- [Work item]:
Report all lines in the records that hold the string "AzureRmDtlVMsPerUserPolicy".

++++ Dataset excerpts

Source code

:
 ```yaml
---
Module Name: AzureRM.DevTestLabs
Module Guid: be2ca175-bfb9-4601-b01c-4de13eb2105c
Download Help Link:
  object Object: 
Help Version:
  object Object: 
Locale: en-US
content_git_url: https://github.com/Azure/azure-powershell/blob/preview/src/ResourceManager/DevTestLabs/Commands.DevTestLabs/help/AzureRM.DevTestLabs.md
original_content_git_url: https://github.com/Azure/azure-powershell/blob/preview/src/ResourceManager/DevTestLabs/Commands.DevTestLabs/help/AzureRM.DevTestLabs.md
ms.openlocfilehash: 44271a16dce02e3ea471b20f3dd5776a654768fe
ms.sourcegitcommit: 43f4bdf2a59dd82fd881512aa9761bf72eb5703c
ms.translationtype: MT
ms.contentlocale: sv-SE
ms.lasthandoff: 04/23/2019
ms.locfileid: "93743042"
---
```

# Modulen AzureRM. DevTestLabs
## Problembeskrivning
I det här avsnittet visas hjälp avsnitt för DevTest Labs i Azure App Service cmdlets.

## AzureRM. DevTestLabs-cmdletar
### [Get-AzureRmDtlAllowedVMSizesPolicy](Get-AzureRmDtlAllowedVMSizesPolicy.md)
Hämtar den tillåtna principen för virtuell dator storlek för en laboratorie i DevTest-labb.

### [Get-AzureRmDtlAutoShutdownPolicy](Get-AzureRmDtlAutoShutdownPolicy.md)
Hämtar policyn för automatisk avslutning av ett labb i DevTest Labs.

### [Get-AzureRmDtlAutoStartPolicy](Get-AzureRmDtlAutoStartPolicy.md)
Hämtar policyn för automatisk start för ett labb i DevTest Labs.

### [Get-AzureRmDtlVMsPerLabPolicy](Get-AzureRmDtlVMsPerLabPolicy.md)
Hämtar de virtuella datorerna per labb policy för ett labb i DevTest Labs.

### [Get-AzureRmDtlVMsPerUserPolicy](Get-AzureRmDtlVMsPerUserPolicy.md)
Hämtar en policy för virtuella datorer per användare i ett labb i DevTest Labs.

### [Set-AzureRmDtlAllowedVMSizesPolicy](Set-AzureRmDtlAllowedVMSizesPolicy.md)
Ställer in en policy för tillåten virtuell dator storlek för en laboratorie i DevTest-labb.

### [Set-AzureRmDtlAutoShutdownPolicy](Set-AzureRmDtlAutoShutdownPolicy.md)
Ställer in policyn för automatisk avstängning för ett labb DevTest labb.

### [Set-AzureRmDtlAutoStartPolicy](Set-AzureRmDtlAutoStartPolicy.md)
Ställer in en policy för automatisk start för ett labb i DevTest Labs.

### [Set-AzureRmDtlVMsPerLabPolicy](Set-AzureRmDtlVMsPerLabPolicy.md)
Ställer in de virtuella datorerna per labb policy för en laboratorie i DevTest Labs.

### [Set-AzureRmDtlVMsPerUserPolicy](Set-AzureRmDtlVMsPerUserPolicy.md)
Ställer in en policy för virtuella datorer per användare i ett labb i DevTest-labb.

++++++++

- [Answer section]:
### [Get-AzureRmDtlVMsPerUserPolicy](Get-AzureRmDtlVMsPerUserPolicy.md)
### [Set-AzureRmDtlVMsPerUserPolicy](Set-AzureRmDtlVMsPerUserPolicy.md)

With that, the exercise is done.